Le BAPE tient des audiences sur la gestion des eaux souterraines



par Nathalie Ross, M.Sc.

 

Limpide, la gestion des eaux souterraines? Rien n'est moins sûr! Déjà que l'on se questionne sur la validité du statut juridique (propriété collective ou privée), alors imaginons la question des conflits potentiels d'usages La gestion des eaux souterraines suscite beaucoup d'intérêt dans la population surtout depuis la médiatisation des cas litigieux de pompage de la nappe à des fins d'embouteillage, vécus par exemple à Saint-Antoine-Abbé Francklin.

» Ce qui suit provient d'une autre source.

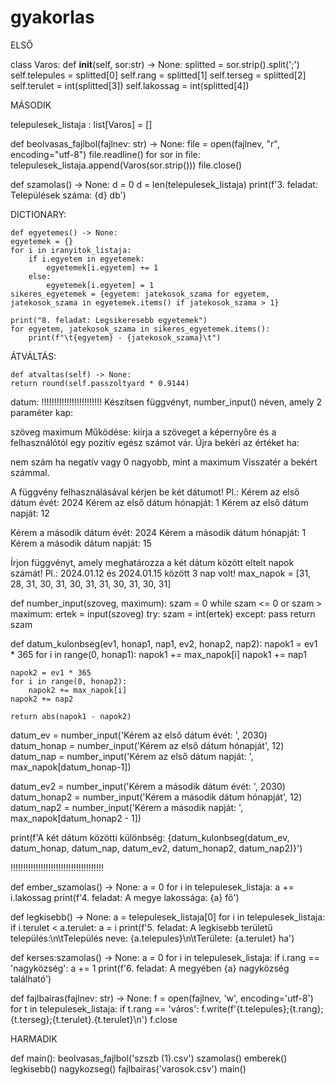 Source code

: # gyakorlas

ELSŐ

class Varos:
    def __init__(self, sor:str) -> None:
        splitted = sor.strip().split(';')
        self.telepules = splitted[0]
        self.rang = splitted[1]
        self.terseg = splitted[2]
        self.terulet = int(splitted[3])
        self.lakossag = int(splitted[4])



MÁSODIK

telepulesek_listaja : list[Varos] = []

def beolvasas_fajlbol(fajlnev: str) -> None:
    file = open(fajlnev, "r", encoding="utf-8")
    file.readline()
    for sor in file:
        telepulesek_listaja.append(Varos(sor.strip()))
    file.close()

def szamolas() -> None:
    d = 0
    d = len(telepulesek_listaja)
    print(f'3. feladat: Települések száma: {d} db')


DICTIONARY:

	def egyetemes() -> None:
    egyetemek = {}
    for i in iranyitok_listaja:
        if i.egyetem in egyetemek:
            egyetemek[i.egyetem] += 1
        else:
            egyetemek[i.egyetem] = 1
    sikeres_egyetemek = {egyetem: jatekosok_szama for egyetem, jatekosok_szama in egyetemek.items() if jatekosok_szama > 1}

    print("8. feladat: Legsikeresebb egyetemek")
    for egyetem, jatekosok_szama in sikeres_egyetemek.items():
        print(f"\t{egyetem} - {jatekosok_szama}\t")


ÁTVÁLTÁS:

	def atvaltas(self) -> None:
    return round(self.passzoltyard * 0.9144)

datum: !!!!!!!!!!!!!!!!!!!!!!!!
	Készítsen függvényt, number_input() néven, amely 2 paraméter kap:
    
szöveg
maximum
Működése: kiírja a szöveget a képernyőre és a felhasználótól egy pozitív egész számot vár.
Újra bekéri az értéket ha:
    
nem szám
ha negatív vagy 0
nagyobb, mint a maximum
Visszatér a bekért számmal.

A függvény felhasználásával kérjen be két dátumot!
Pl.:
Kérem az első dátum évét: 2024
Kérem az első dátum hónapját: 1
Kérem az első dátum napját: 12

Kérem a második dátum évét: 2024
Kérem a második dátum hónapját: 1
Kérem a második dátum napját: 15

Írjon függvényt, amely meghatározza a két dátum között eltelt napok számát!
Pl.:
2024.01.12 és 2024.01.15 között 3 nap volt!
max_napok = [31, 28, 31, 30, 31, 30, 31, 31, 30, 31, 30, 31]

def number_input(szoveg, maximum):
    szam = 0
    while szam <= 0 or szam > maximum:
        ertek = input(szoveg)
        try:
            szam = int(ertek)
        except:
            pass
    return szam

def datum_kulonbseg(ev1, honap1, nap1, ev2, honap2, nap2):
    napok1 = ev1 * 365
    for i in range(0, honap1):
        napok1 += max_napok[i]
    napok1 += nap1

    napok2 = ev1 * 365
    for i in range(0, honap2):
        napok2 += max_napok[i]
    napok2 += nap2

    return abs(napok1 - napok2)


datum_ev = number_input('Kérem az első dátum évét: ', 2030)
datum_honap = number_input('Kérem az első dátum hónapját', 12)
datum_nap = number_input('Kérem az első dátum napját: ', max_napok[datum_honap-1])

datum_ev2 = number_input('Kérem a második dátum évét: ', 2030)
datum_honap2 = number_input('Kérem a második dátum hónapját', 12)
datum_nap2 = number_input('Kérem a második napját: ', max_napok[datum_honap2 - 1])

print(f'A két dátum közötti különbség: {datum_kulonbseg(datum_ev, datum_honap, datum_nap, datum_ev2, datum_honap2, datum_nap2)}')

!!!!!!!!!!!!!!!!!!!!!!!!!!!!!!!!!!!!!



def ember_szamolas() -> None:
    a = 0
    for i in telepulesek_listaja:
        a += i.lakossag
    print(f'4. feladat: A megye lakossága: {a} fő')
        
def legkisebb() -> None: 
    a = telepulesek_listaja[0]
    for i in telepulesek_listaja:
        if i.terulet < a.terulet:
            a = i
    print(f'5. feladat: A legkisebb területű település:\n\tTelepülés neve: {a.telepules}\n\tTerülete: {a.terulet} ha')

def kerses:szamolas() -> None:
    a = 0
    for i in telepulesek_listaja:
        if i.rang == 'nagyközség':
            a += 1
    print(f'6. feladat: A megyében {a} nagyközség található')

def fajlbairas(fajlnev: str) -> None:
    f = open(fajlnev, 'w', encoding='utf-8')
    for t in telepulesek_listaja:
        if t.rang == 'város':
            f.write(f'{t.telepules};{t.rang};{t.terseg};{t.terulet}.{t.terulet}\n')
            f.close



HARMADIK

def main():
    beolvasas_fajlbol('szszb (1).csv')
    szamolas()
    emberek()
    legkisebb()
    nagykozseg()
    fajlbairas('varosok.csv')
main()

Le Bureau d'audiences publiques sur l'environnement (BAPE), via ses audiences sur la gestion de l'eau au Québec, a recueilli les recommandations de plusieurs experts et les opinions du public à l'occasion d'une séance thématique sur les eaux souterraines: une bonne occasion pour faire le point sur la situation1, 2, . Sont présentés dans cette chronique, des notions éclairantes sur la qualité et la quantité de l'eau souterraine au Québec de même que les modes potentiels de gestion de la ressource.

 

Quantité Qualité
En fait, qu'entend-t-on par l'eau "souterraine"? Si l'on considère qu'elle représente l'eau remplissant les vides du sol, c'est-à-dire les pores et les fractures, on pourrait affirmer qu'au Québec, il y a de l'eau souterraine partout. En fait, pour visualiser cette quantité, on peut la comparer à un immense lac à la grandeur du Québec, ayant une profondeur variant entre 5 et 60 mètres, en supposant qu'on extrait l'eau contenue dans les 500 premiers mètres de la couche terrestre. "Mais cette eau n'est pas nécessairement disponible tant en quantité qu'en qualité" affirme le professeur Pierre Gélinas, hydrogéologue à l'Université Laval. C'est pourquoi il est préférable de considérer la ressource disponible en tant que ressource territoriale et non en terme de quantité totale au Québec. Les nappes d'eau souterraine sont réalimentées par les précipitations représentant, au Québec, une quantité variant entre 800 et 1200 millimètres annuellement. Parallèlement, l'exploitation des eaux souterraines stimule l'infiltration de l'eau dans le sol; amenant une recharge de l'eau souterraine. C'est précisément la notion de recharge de la nappe en fonction de l'exploitation (agricole, piscicultures, embouteillage, consommation domestique, utilisations industrielles, etc.) qui doit devenir un élément déterminant dans la gestion de l'eau souterraine.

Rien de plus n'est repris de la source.